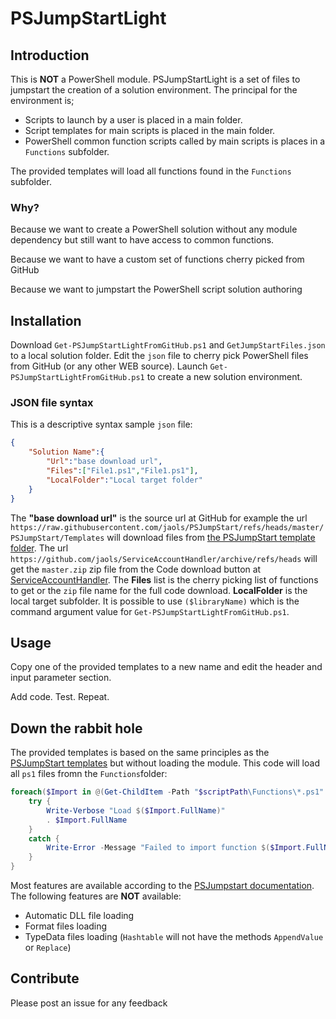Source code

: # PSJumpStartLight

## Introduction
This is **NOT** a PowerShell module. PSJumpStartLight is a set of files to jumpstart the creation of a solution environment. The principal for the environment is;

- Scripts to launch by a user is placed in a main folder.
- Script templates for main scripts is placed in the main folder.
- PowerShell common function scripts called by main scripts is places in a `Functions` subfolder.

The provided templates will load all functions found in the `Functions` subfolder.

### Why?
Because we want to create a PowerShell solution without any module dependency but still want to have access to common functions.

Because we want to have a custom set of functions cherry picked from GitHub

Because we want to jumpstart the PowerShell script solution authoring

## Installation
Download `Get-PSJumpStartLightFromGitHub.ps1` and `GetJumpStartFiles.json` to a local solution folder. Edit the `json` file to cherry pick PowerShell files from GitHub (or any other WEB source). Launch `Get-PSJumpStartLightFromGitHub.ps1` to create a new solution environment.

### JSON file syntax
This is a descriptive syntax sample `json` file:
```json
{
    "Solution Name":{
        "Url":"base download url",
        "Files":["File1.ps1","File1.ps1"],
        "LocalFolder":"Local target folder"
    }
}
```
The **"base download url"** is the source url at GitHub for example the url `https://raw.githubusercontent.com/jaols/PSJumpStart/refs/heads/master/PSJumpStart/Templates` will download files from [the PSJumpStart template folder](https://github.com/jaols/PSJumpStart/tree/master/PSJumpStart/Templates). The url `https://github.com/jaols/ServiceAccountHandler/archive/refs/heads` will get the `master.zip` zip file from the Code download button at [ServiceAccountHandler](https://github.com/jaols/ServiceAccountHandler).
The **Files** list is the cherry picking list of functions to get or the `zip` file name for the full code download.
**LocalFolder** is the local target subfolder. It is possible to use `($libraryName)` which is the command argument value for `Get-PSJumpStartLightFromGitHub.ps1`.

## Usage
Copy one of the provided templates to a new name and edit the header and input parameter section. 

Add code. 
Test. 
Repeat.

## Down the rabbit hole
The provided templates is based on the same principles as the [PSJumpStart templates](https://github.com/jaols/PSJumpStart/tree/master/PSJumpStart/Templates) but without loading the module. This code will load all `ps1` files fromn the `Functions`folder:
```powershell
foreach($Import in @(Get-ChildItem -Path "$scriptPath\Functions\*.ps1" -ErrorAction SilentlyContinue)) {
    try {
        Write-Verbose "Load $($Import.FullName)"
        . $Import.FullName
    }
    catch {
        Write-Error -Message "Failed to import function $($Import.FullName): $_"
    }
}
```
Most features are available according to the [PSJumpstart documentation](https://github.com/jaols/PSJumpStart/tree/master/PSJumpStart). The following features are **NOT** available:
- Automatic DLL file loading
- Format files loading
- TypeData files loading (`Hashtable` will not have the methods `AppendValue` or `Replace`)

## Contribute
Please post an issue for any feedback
....
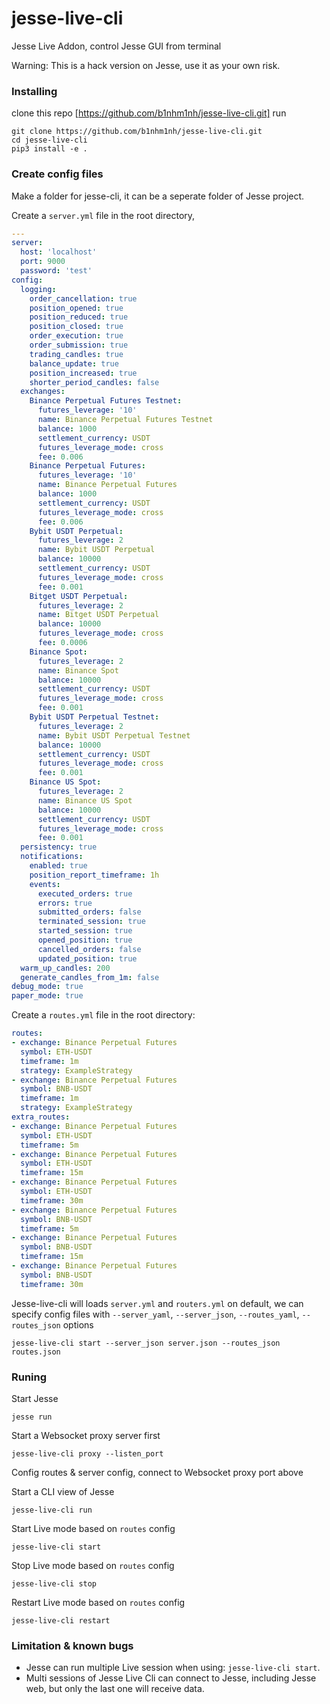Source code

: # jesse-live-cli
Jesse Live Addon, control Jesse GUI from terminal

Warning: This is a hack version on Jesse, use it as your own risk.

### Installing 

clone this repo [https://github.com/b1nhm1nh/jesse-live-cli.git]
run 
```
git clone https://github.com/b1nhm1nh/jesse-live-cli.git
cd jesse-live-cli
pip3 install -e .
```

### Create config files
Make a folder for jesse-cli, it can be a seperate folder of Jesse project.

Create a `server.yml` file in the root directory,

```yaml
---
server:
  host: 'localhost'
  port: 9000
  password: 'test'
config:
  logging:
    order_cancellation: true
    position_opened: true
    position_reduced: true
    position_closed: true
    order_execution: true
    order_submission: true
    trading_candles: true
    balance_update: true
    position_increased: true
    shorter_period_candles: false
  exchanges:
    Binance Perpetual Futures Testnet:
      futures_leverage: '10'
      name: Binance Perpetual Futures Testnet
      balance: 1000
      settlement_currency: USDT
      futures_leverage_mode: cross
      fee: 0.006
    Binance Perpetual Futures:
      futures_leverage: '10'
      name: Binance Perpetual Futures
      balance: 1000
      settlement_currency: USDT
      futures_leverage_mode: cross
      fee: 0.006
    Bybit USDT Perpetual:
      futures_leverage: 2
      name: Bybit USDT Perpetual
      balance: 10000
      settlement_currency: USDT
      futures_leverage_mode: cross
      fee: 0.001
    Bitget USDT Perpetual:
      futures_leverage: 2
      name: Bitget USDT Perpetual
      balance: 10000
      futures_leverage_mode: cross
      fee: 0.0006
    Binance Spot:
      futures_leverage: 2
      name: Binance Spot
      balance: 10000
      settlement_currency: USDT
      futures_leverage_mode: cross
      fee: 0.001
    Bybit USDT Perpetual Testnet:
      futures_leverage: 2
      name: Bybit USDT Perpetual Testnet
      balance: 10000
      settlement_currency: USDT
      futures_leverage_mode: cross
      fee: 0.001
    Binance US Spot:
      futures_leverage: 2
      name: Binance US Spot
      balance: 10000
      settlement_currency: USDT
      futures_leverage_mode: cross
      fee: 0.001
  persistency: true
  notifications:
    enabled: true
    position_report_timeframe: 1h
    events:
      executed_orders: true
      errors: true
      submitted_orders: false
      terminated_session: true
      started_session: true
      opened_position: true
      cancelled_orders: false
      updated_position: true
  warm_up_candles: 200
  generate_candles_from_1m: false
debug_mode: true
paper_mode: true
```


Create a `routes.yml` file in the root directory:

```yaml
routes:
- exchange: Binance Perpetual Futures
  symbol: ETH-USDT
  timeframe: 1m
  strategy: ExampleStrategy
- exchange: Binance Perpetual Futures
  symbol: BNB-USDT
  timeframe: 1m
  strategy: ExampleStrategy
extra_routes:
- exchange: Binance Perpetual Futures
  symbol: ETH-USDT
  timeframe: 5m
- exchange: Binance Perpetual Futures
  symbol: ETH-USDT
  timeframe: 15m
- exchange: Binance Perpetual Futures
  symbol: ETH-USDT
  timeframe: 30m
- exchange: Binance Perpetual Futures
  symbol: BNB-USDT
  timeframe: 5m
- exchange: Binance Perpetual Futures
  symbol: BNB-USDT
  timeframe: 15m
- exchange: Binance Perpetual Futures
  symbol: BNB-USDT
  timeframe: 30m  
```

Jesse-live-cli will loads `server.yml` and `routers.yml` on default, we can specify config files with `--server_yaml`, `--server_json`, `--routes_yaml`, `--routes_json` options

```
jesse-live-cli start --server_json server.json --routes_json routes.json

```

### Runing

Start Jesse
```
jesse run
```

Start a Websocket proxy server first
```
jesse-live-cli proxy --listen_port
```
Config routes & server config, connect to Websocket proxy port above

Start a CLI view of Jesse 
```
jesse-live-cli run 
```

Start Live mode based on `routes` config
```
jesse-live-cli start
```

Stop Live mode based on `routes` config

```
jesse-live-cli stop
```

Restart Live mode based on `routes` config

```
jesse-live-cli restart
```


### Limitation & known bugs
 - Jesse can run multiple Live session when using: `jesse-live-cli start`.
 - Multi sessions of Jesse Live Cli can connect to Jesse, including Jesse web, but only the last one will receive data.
....
Assignment
Read the listing line by line, and copy each line in which the word "PSJumpStartLightFromGitHub" is found.

Task solution
Download `Get-PSJumpStartLightFromGitHub.ps1` and `GetJumpStartFiles.json` to a local solution folder. Edit the `json` file to cherry pick PowerShell files from GitHub (or any other WEB source). Launch `Get-PSJumpStartLightFromGitHub.ps1` to create a new solution environment.
**LocalFolder** is the local target subfolder. It is possible to use `($libraryName)` which is the command argument value for `Get-PSJumpStartLightFromGitHub.ps1`.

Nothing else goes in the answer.